Shield returned to Canada in 1919 and married Beatrice in 1923, and they had five children.
When World War Two broke out, LeBlance shared, Shields sought to enlist again with the 14th Army Tank Battalion in Calgary, but was discharged from service due to his age and flat feet.
Shield then joined the Veteran’s Guard, which was a way for those deemed too old to serve in the traditional way to give their service to their country.
Shield served with the Veteran’s Guard until the end of World War Two.
Shield’s grandson Jerry Ellerman, granddaughter Susan Shores, Edith’s husband Sam Moyes, Ruthann LaBlance of the Galt Museum, youngest daughter Edith Moyes, and grandson Michael Stonhouse came to the Galt Museum on Thursday to see the uniform and reminisce about the man behind it.
“It’s absolutely awesome,” Stonhouse said. “I’m one of the genealogy/history buffs in the family and I had pictures and files, but I had no idea the uniform even existed.”
Having two legitimate sources of information that could prove where the uniform came from allowed LaBlance to get in touch with Sgt. Shield’s family members.

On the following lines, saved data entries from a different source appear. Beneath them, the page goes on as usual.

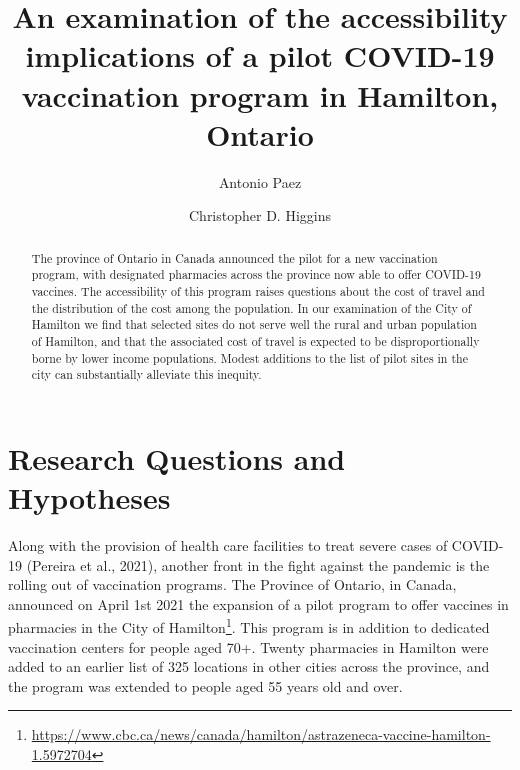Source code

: \documentclass[]{elsarticle} %
\begin{document}
\begin{frontmatter}

  \title{An examination of the accessibility implications of a pilot COVID-19
vaccination program in Hamilton, Ontario}
    \author[McMaster University]{Antonio Paez}
    \author[University of Toronto Scarborough]{Christopher D. Higgins}
      \address[McMaster University]{School of Earth, Environment and Society, McMaster University, Hamilton,
ON, L8S 4K1, Canada}
    \address[University of Toronto Scarborough]{Department of Geography \& Planning, University of Toronto Scarborough,
1265 Military Trail, Toronto, ON M1C1A4}
  
  \begin{abstract}
  The province of Ontario in Canada announced the pilot for a new
  vaccination program, with designated pharmacies across the province now
  able to offer COVID-19 vaccines. The accessibility of this program
  raises questions about the cost of travel and the distribution of the
  cost among the population. In our examination of the City of Hamilton we
  find that selected sites do not serve well the rural and urban
  population of Hamilton, and that the associated cost of travel is
  expected to be disproportionally borne by lower income populations.
  Modest additions to the list of pilot sites in the city can
  substantially alleviate this inequity.
  \end{abstract}
  
 \end{frontmatter}

\hypertarget{research-questions-and-hypotheses}{%
\section{Research Questions and
Hypotheses}\label{research-questions-and-hypotheses}}

Along with the provision of health care facilities to treat severe cases
of COVID-19 (Pereira et al., 2021), another front in the fight against
the pandemic is the rolling out of vaccination programs. The Province of
Ontario, in Canada, announced on April 1st 2021 the expansion of a pilot
program to offer vaccines in pharmacies in the City of
Hamilton\footnote{\url{https://www.cbc.ca/news/canada/hamilton/astrazeneca-vaccine-hamilton-1.5972704}}.
This program is in addition to dedicated vaccination centers for people
aged 70+. Twenty pharmacies in Hamilton were added to an earlier list of
325 locations in other cities across the province, and the program was
extended to people aged 55 years old and over.
\end{document}
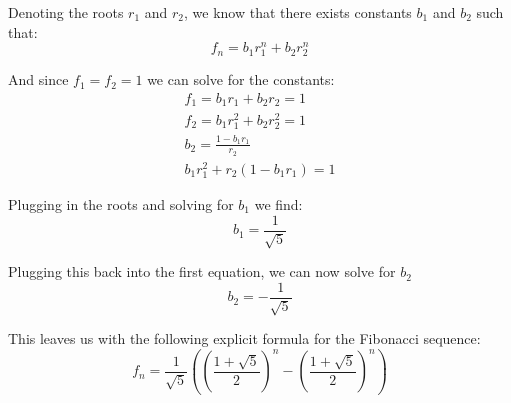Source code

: \documentclass{article}
\begin{document}
Denoting the roots $r_1$ and $r_2$, we know that there exists constants $b_1$ and $b_2$ such that:
$$f_n=b_1r_1^n+b_2r_2^n$$

And since $f_1=f_2=1$ we can solve for the constants:
\begin{gather*}
  f_1=b_1r_1+b_2r_2=1\\
  f_2=b_1r_1^2+b_2r_2^2=1\\
  b_2=\frac{1-b_1r_1}{r_2}\\
  b_1r_1^2+r_2(1-b_1r_1)=1
\end{gather*}

Plugging in the roots and solving for $b_1$ we find:
$$b_1=\frac{1}{\sqrt 5}$$

Plugging this back into the first equation, we can now solve for $b_2$
$$b_2=-\frac{1}{\sqrt 5}$$

This leaves us with the following explicit formula for the Fibonacci sequence:
$$f_n=\frac{1}{\sqrt 5}\left(\left(\frac{1+\sqrt 5}{2}\right)^n-\left(\frac{1+\sqrt 5}{2}\right)^n\right)$$
\end{document}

Stonhouse was the first person LaBlance connected with and from there, more family members were contacted.
“I have nothing but good, happy memories of Grandpa,” Shores said. “He was fun. It was always a joke and lots of laughter. I remember camping trips, I remember his garden, I remember his cooking; we used to go over for lots of meals. Our parents worked, so we spent a lot of time there. Lots of good memories.”
Moyes shared that her father was the most loving, caring gentleman and she and her siblings and their children all have very fond memories of their father.
“I practically grew up there with him every weekend, every summer,” Ellerman said. “We’d go fishing, hunting, just everything.”
“He very seldom talked of anything army or war; he just didn’t do it. He was a joker in a lot of ways. He loved to play with kids and loved the grandkids and that’s probably why I like to have fun with kids; he’d have fun at the store with the kids when they came around.”
Moyes remembers her father’s character as being warm and helpful, always willing to do anything for anyone.
According to Moyes, Sgt. Shield had son-in-laws who respected him and was just a fabulous man.
“To have something tangible like that, the uniform my grandfather actually wore, is absolutely wonderful.” Stonhouse said. “Generations go by and the wars are becoming more and more a faint memory and this helps make it alive for people.”